The honest limitations
- The exponential can explode. Because you exponentiate at the end, an unusually huge return can produce a forecast that is enormous, far more so than in a plain GARCH. On very fat-tailed data, EGARCH forecasts can spike in ways that look unreasonable.
- The theory is fussier. The mathematical conditions under which the model is well behaved are more delicate than for GARCH, and some of them were only worked out carefully long after the paper.
- Interpretation is less intuitive. In GARCH you can read the parameters as "how much of yesterday's shock carries over." In EGARCH everything lives in logarithms, so the coefficients do not map to plain-English quantities as directly.
- It does not always win. Asymmetry is real, but it does not automatically translate into better out-of-sample forecasts. Later horse races found that simple GARCH is a stubbornly hard benchmark to beat, especially for exchange rates, where the leverage effect is weak or absent because there is no obvious "down" direction for a currency pair.

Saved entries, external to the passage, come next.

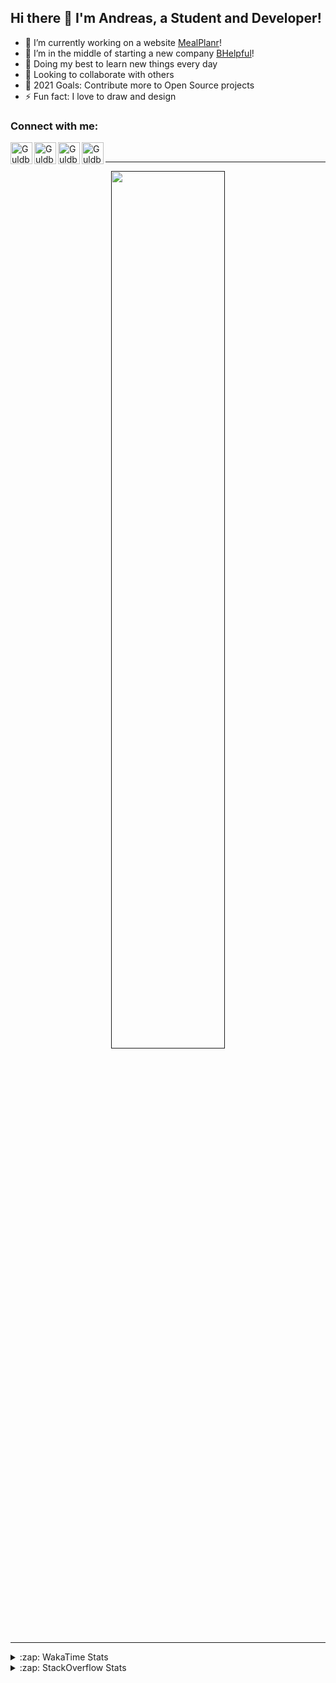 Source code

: ## Hi there 👋 I'm Andreas, a Student and Developer!

- 🔭 I’m currently working on a website [MealPlanr][MP]!
- 📑 I’m in the middle of starting a new company [BHelpful][BHelpful]!
- 🌱 Doing my best to learn new things every day
- 👯 Looking to collaborate with others
- 🥅 2021 Goals: Contribute more to Open Source projects
- ⚡ Fun fact: I love to draw and design

### Connect with me:

[<img align="left" alt="Guldberg | YouTube" width="35px" src="https://cdn1.iconfinder.com/data/icons/logotypes/32/youtube-512.png" />][youtube]
[<img align="left" alt="Guldberg | Twitter" width="35px" src="https://cdn1.iconfinder.com/data/icons/logotypes/32/square-twitter-512.png" />][twitter]
[<img align="left" alt="Guldberg | LinkedIn" width="35px" src="https://cdn1.iconfinder.com/data/icons/logotypes/32/square-linkedin-512.png" />][linkedin]
[<img align="left" alt="Guldberg | Instagram" width="35px" src="https://cdn2.iconfinder.com/data/icons/social-icons-33/128/Instagram-512.png" />][instagram]

<br />

---

<p align="center">
  <a href="">
    <img width="60% align="center" src="https://github-readme-stats.vercel.app/api?username=Andreasgdp&show_icons=true&count_private=true" />
  </a>
</p>

---

<details>
  <summary>:zap: WakaTime Stats</summary>

<br />

<!--START_SECTION:waka-->
![Profile Views](http://img.shields.io/badge/Profile%20Views-16-blue)

**I'm an Early 🐤** 

```text
🌞 Morning    221 commits    █████░░░░░░░░░░░░░░░░░░░░   21.67% 
🌆 Daytime    494 commits    ████████████░░░░░░░░░░░░░   48.43% 
🌃 Evening    287 commits    ███████░░░░░░░░░░░░░░░░░░   28.14% 
🌙 Night      18 commits     ░░░░░░░░░░░░░░░░░░░░░░░░░   1.76%

```
📅 **I'm Most Productive on Sunday** 

```text
Monday       177 commits    ████░░░░░░░░░░░░░░░░░░░░░   17.35% 
Tuesday      112 commits    ██░░░░░░░░░░░░░░░░░░░░░░░   10.98% 
Wednesday    138 commits    ███░░░░░░░░░░░░░░░░░░░░░░   13.53% 
Thursday     98 commits     ██░░░░░░░░░░░░░░░░░░░░░░░   9.61% 
Friday       80 commits     ██░░░░░░░░░░░░░░░░░░░░░░░   7.84% 
Saturday     202 commits    █████░░░░░░░░░░░░░░░░░░░░   19.8% 
Sunday       213 commits    █████░░░░░░░░░░░░░░░░░░░░   20.88%

```


📊 **This Week I Spent My Time On** 

```text
⌚︎ Time Zone: Europe/Copenhagen

💬 Programming Languages: 
TypeScript               10 hrs 30 mins      ████████████████░░░░░░░░░   63.58% 
HTML                     2 hrs 38 mins       ████░░░░░░░░░░░░░░░░░░░░░   15.94% 
YAML                     1 hr 1 min          █░░░░░░░░░░░░░░░░░░░░░░░░   6.2% 
SCSS                     53 mins             █░░░░░░░░░░░░░░░░░░░░░░░░   5.44% 
JSON                     49 mins             █░░░░░░░░░░░░░░░░░░░░░░░░   4.97%

🔥 Editors: 
VS Code                  16 hrs 31 mins      █████████████████████████   100.0%

🐱‍💻 Projects: 
web-sources              11 hrs 1 min        ████████████████░░░░░░░░░   66.71% 
web-ui-library-system    2 hrs 10 mins       ███░░░░░░░░░░░░░░░░░░░░░░   13.14% 
web-frontend-app         1 hr 57 mins        ███░░░░░░░░░░░░░░░░░░░░░░   11.85% 
Mealplanr-api            43 mins             █░░░░░░░░░░░░░░░░░░░░░░░░   4.41% 
Mealplanr                38 mins             █░░░░░░░░░░░░░░░░░░░░░░░░   3.9%

💻 Operating System: 
Mac                      15 hrs 8 mins       ███████████████████████░░   91.69% 
Windows                  1 hr 22 mins        ██░░░░░░░░░░░░░░░░░░░░░░░   8.31%

```

**I Mostly Code in Python** 

```text
Python                   11 repos            ██████████░░░░░░░░░░░░░░░   42.31% 
C++                      2 repos             ██░░░░░░░░░░░░░░░░░░░░░░░   7.69% 
TypeScript               2 repos             ██░░░░░░░░░░░░░░░░░░░░░░░   7.69% 
HTML                     2 repos             ██░░░░░░░░░░░░░░░░░░░░░░░   7.69% 
Batchfile                2 repos             ██░░░░░░░░░░░░░░░░░░░░░░░   7.69%

```



 Last Updated on 22/08/2021
<!--END_SECTION:waka-->


</details>

<details>
  <summary>:zap: StackOverflow Stats</summary>
  
  <br />
  
  [![Andreas G.D Petersen StackOverflow](https://github-readme-stackoverflow.vercel.app/?userID=11050308)](https://stackoverflow.com/users/11050308/andreas-g-d-petersen)


</details>

<br />


[twitter]: https://twitter.com/Guldberg20
[youtube]: https://www.youtube.com/channel/UCORVtLIFnURPEo_Fo-MGv8A
[instagram]: https://www.instagram.com/andreasgdp/
[linkedin]: https://www.linkedin.com/in/andreasgdp/
[MP]: https://mealplanr.bhelpful.net/
[BHelpful]: https://github.com/BHelpful
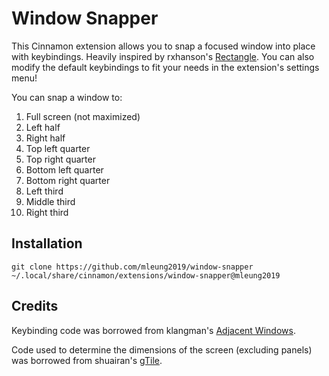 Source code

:# Window Snapper

This Cinnamon extension allows you to snap a focused window into place with keybindings. Heavily inspired by rxhanson's [Rectangle](https://github.com/rxhanson/Rectangle/). You can also modify the default keybindings to fit your needs in the extension's settings menu!

You can snap a window to:

1. Full screen (not maximized)
2. Left half
3. Right half
4. Top left quarter
5. Top right quarter
6. Bottom left quarter
7. Bottom right quarter
8. Left third
9. Middle third
10. Right third

## Installation

```
git clone https://github.com/mleung2019/window-snapper ~/.local/share/cinnamon/extensions/window-snapper@mleung2019
```

## Credits

Keybinding code was borrowed from klangman's [Adjacent Windows](https://github.com/klangman/Adjacent-Windows).

Code used to determine the dimensions of the screen (excluding panels) was borrowed from shuairan's [gTile](https://github.com/shuairan/gTile).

- The author did not get to develop it. Nelson died in 1995, only a few years after this paper, which is part of why EGARCH's theory took a long time to be fully filled in by others.
The one-line takeaway
Nelson modelled the logarithm of volatility instead of volatility itself, which removed the need for awkward positivity constraints and, more importantly, let the model finally admit what every trader knows: a market falling 5% frightens people far more than a market rising 5%, and volatility responds accordingly.